WHAT YOU ARE ASKED TO DO
An exact copy of every record below is required, with the pictures left out.

Dataset entries:
_ _ _ _

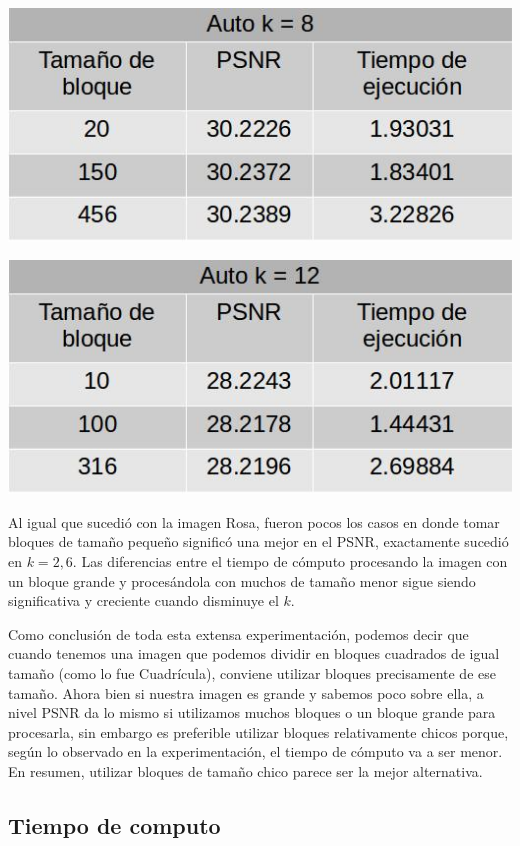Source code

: \documentclass[a4paper]{article}
\begin{document}
\centerline{
\includegraphics[scale=0.5]{imagenes/autok8Tabla.jpg}
}
\vspace{1cm}

\centerline{
\includegraphics[scale=0.5]{imagenes/autok12Tabla.jpg}
}

Al igual que sucedió con la imagen Rosa, fueron pocos los casos en donde tomar bloques de tamaño pequeño significó una mejor en el PSNR, exactamente sucedió en $k = 2, 6$. Las diferencias entre el tiempo de cómputo procesando la imagen con un bloque grande y procesándola con muchos de tamaño menor sigue siendo significativa y creciente cuando disminuye el $k$.
\par Como conclusión de toda esta extensa experimentación, podemos decir que cuando tenemos una imagen que podemos dividir en bloques cuadrados de igual tamaño (como lo fue Cuadrícula), conviene utilizar bloques precisamente de ese tamaño. Ahora bien si nuestra imagen es grande y sabemos poco sobre ella, a nivel PSNR da lo mismo si utilizamos muchos bloques o un bloque grande para procesarla, sin embargo es preferible utilizar bloques relativamente chicos porque, según lo observado en la experimentación, el tiempo de cómputo va a ser menor. En resumen, utilizar bloques de tamaño chico parece ser la mejor alternativa.


\subsection{Tiempo de computo}
\end{document}
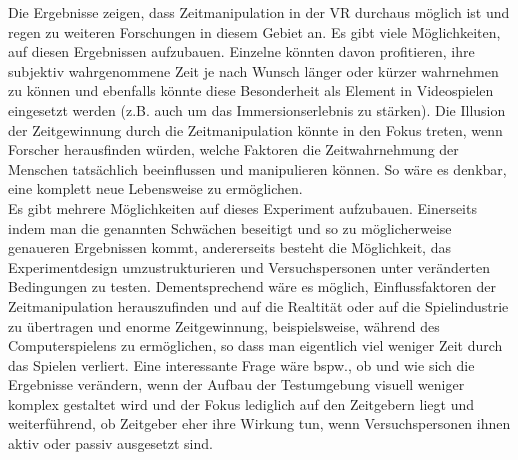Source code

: \documentclass{Paper}
\begin{document}
Die Ergebnisse zeigen, dass Zeitmanipulation in der VR durchaus möglich ist und regen zu weiteren Forschungen in diesem Gebiet an. Es gibt viele Möglichkeiten, auf diesen Ergebnissen aufzubauen.
Einzelne könnten davon profitieren, ihre subjektiv wahrgenommene Zeit je nach Wunsch länger oder kürzer wahrnehmen zu können und ebenfalls könnte diese Besonderheit als Element in Videospielen eingesetzt werden (z.B. auch um das Immersionserlebnis zu stärken). Die Illusion der Zeitgewinnung durch die Zeitmanipulation könnte in den Fokus treten, wenn Forscher herausfinden würden, welche Faktoren die Zeitwahrnehmung der Menschen tatsächlich beeinflussen und manipulieren können. So wäre es denkbar, eine komplett neue Lebensweise zu ermöglichen.   \\
Es gibt mehrere Möglichkeiten auf dieses Experiment aufzubauen. Einerseits indem man die genannten Schwächen beseitigt und so zu möglicherweise genaueren Ergebnissen kommt, andererseits besteht die Möglichkeit, das Experimentdesign umzustrukturieren und Versuchspersonen unter veränderten Bedingungen zu testen. Dementsprechend wäre es möglich, Einflussfaktoren der Zeitmanipulation herauszufinden und auf die Realtität oder auf die Spielindustrie zu übertragen und enorme Zeitgewinnung, beispielsweise, während des Computerspielens zu ermöglichen, so dass man eigentlich viel weniger Zeit durch das Spielen verliert. 
Eine interessante Frage wäre bspw., ob und wie sich die Ergebnisse verändern, wenn der Aufbau der Testumgebung visuell weniger komplex gestaltet wird und der Fokus lediglich auf den Zeitgebern liegt und weiterführend, ob Zeitgeber eher ihre Wirkung tun, wenn Versuchspersonen ihnen aktiv oder passiv ausgesetzt sind.\\







\newpage

\printbibliography
\end{document}
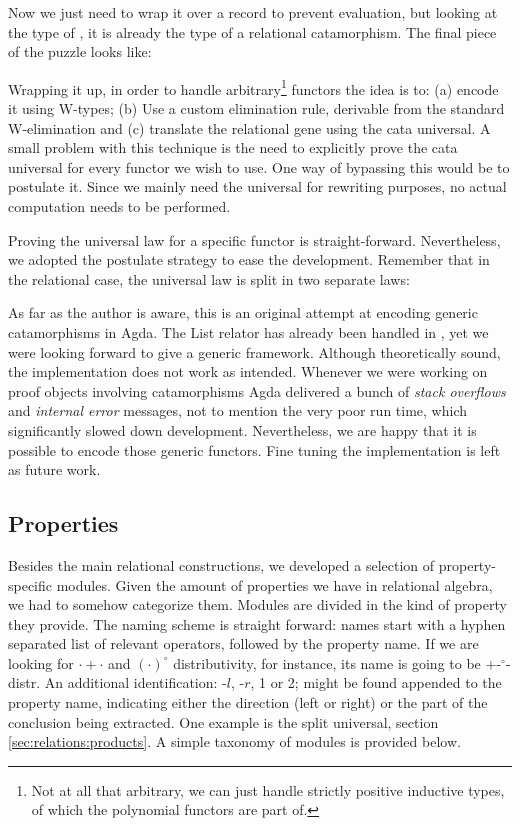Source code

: Now we just need to wrap it over a record to prevent evaluation, but looking at the type
of , it is already the type of a relational catamorphism. The final piece of the puzzle looks like:


Wrapping it up, in order to handle arbitrary\footnote{
Not at all that arbitrary, we can just handle strictly positive inductive types, of which
the polynomial functors are part of.
} functors the idea is to: (a) encode it using W-types; (b) Use a custom elimination rule, derivable
from the standard W-elimination and (c) translate the relational gene using the cata universal. 
A small problem with this technique is the need to explicitly prove the cata universal for
every functor we wish to use. One way of bypassing this would be to postulate it. Since
we mainly need the universal for rewriting purposes, no actual computation needs to be performed.

Proving the universal law for a specific functor is straight-forward. Nevertheless, we adopted
the postulate strategy to ease the development. Remember that in the relational case, the universal
law is split in two separate laws:


As far as the author is aware, this is an original attempt at encoding generic catamorphisms
in Agda. The List relator has already been handled in \cite{Jansson09}, yet we were looking
forward to give a generic framework. Although theoretically sound, the implementation does
not work as intended. Whenever we were working on proof objects involving catamorphisms
Agda delivered a bunch of \emph{stack overflows} and \emph{internal error} messages, not to
mention the very poor run time, which significantly slowed down development. Nevertheless,
we are happy that it is possible to encode those generic functors. Fine tuning the implementation
is left as future work.


\subsection{Properties}

Besides the main relational constructions, we developed a selection of property-specific modules.
Given the amount of properties we have in relational algebra, we had to somehow categorize them.
Modules are divided in the kind of property they provide. The naming scheme is straight forward:
names start with a hyphen separated list of relevant operators, followed by the property name.
If we are looking for $\cdot + \cdot$ and $(\cdot)^\circ$ distributivity, for instance, 
its name is going to be $+$-$^\circ$-distr. An additional identification: -$l$, -$r$, 1 or 2; might be found
appended to the property name, indicating either the direction (left or right) or the part of 
the conclusion being extracted. One example is the split universal, section \ref{sec:relations:products}.
A simple taxonomy of modules is provided below.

_ _ _ _

ANSWER SPACE
Source code

: \documentclass[a4paper]{article}
\begin{document}
\centerline{
\includegraphics[scale=0.5]{imagenes/autok8Tabla.jpg}
}
\vspace{1cm}

\centerline{
\includegraphics[scale=0.5]{imagenes/autok12Tabla.jpg}
}

Al igual que sucedió con la imagen Rosa, fueron pocos los casos en donde tomar bloques de tamaño pequeño significó una mejor en el PSNR, exactamente sucedió en $k = 2, 6$. Las diferencias entre el tiempo de cómputo procesando la imagen con un bloque grande y procesándola con muchos de tamaño menor sigue siendo significativa y creciente cuando disminuye el $k$.
\par Como conclusión de toda esta extensa experimentación, podemos decir que cuando tenemos una imagen que podemos dividir en bloques cuadrados de igual tamaño (como lo fue Cuadrícula), conviene utilizar bloques precisamente de ese tamaño. Ahora bien si nuestra imagen es grande y sabemos poco sobre ella, a nivel PSNR da lo mismo si utilizamos muchos bloques o un bloque grande para procesarla, sin embargo es preferible utilizar bloques relativamente chicos porque, según lo observado en la experimentación, el tiempo de cómputo va a ser menor. En resumen, utilizar bloques de tamaño chico parece ser la mejor alternativa.


\subsection{Tiempo de computo}
\end{document}
Source code

: \documentclass{Paper}
\begin{document}
Die Ergebnisse zeigen, dass Zeitmanipulation in der VR durchaus möglich ist und regen zu weiteren Forschungen in diesem Gebiet an. Es gibt viele Möglichkeiten, auf diesen Ergebnissen aufzubauen.
Einzelne könnten davon profitieren, ihre subjektiv wahrgenommene Zeit je nach Wunsch länger oder kürzer wahrnehmen zu können und ebenfalls könnte diese Besonderheit als Element in Videospielen eingesetzt werden (z.B. auch um das Immersionserlebnis zu stärken). Die Illusion der Zeitgewinnung durch die Zeitmanipulation könnte in den Fokus treten, wenn Forscher herausfinden würden, welche Faktoren die Zeitwahrnehmung der Menschen tatsächlich beeinflussen und manipulieren können. So wäre es denkbar, eine komplett neue Lebensweise zu ermöglichen.   \\
Es gibt mehrere Möglichkeiten auf dieses Experiment aufzubauen. Einerseits indem man die genannten Schwächen beseitigt und so zu möglicherweise genaueren Ergebnissen kommt, andererseits besteht die Möglichkeit, das Experimentdesign umzustrukturieren und Versuchspersonen unter veränderten Bedingungen zu testen. Dementsprechend wäre es möglich, Einflussfaktoren der Zeitmanipulation herauszufinden und auf die Realtität oder auf die Spielindustrie zu übertragen und enorme Zeitgewinnung, beispielsweise, während des Computerspielens zu ermöglichen, so dass man eigentlich viel weniger Zeit durch das Spielen verliert. 
Eine interessante Frage wäre bspw., ob und wie sich die Ergebnisse verändern, wenn der Aufbau der Testumgebung visuell weniger komplex gestaltet wird und der Fokus lediglich auf den Zeitgebern liegt und weiterführend, ob Zeitgeber eher ihre Wirkung tun, wenn Versuchspersonen ihnen aktiv oder passiv ausgesetzt sind.\\







\newpage

\printbibliography
\end{document}
Source code

: Now we just need to wrap it over a record to prevent evaluation, but looking at the type
of , it is already the type of a relational catamorphism. The final piece of the puzzle looks like:


Wrapping it up, in order to handle arbitrary\footnote{
Not at all that arbitrary, we can just handle strictly positive inductive types, of which
the polynomial functors are part of.
} functors the idea is to: (a) encode it using W-types; (b) Use a custom elimination rule, derivable
from the standard W-elimination and (c) translate the relational gene using the cata universal. 
A small problem with this technique is the need to explicitly prove the cata universal for
every functor we wish to use. One way of bypassing this would be to postulate it. Since
we mainly need the universal for rewriting purposes, no actual computation needs to be performed.

Proving the universal law for a specific functor is straight-forward. Nevertheless, we adopted
the postulate strategy to ease the development. Remember that in the relational case, the universal
law is split in two separate laws:


As far as the author is aware, this is an original attempt at encoding generic catamorphisms
in Agda. The List relator has already been handled in \cite{Jansson09}, yet we were looking
forward to give a generic framework. Although theoretically sound, the implementation does
not work as intended. Whenever we were working on proof objects involving catamorphisms
Agda delivered a bunch of \emph{stack overflows} and \emph{internal error} messages, not to
mention the very poor run time, which significantly slowed down development. Nevertheless,
we are happy that it is possible to encode those generic functors. Fine tuning the implementation
is left as future work.


\subsection{Properties}

Besides the main relational constructions, we developed a selection of property-specific modules.
Given the amount of properties we have in relational algebra, we had to somehow categorize them.
Modules are divided in the kind of property they provide. The naming scheme is straight forward:
names start with a hyphen separated list of relevant operators, followed by the property name.
If we are looking for $\cdot + \cdot$ and $(\cdot)^\circ$ distributivity, for instance, 
its name is going to be $+$-$^\circ$-distr. An additional identification: -$l$, -$r$, 1 or 2; might be found
appended to the property name, indicating either the direction (left or right) or the part of 
the conclusion being extracted. One example is the split universal, section \ref{sec:relations:products}.
A simple taxonomy of modules is provided below.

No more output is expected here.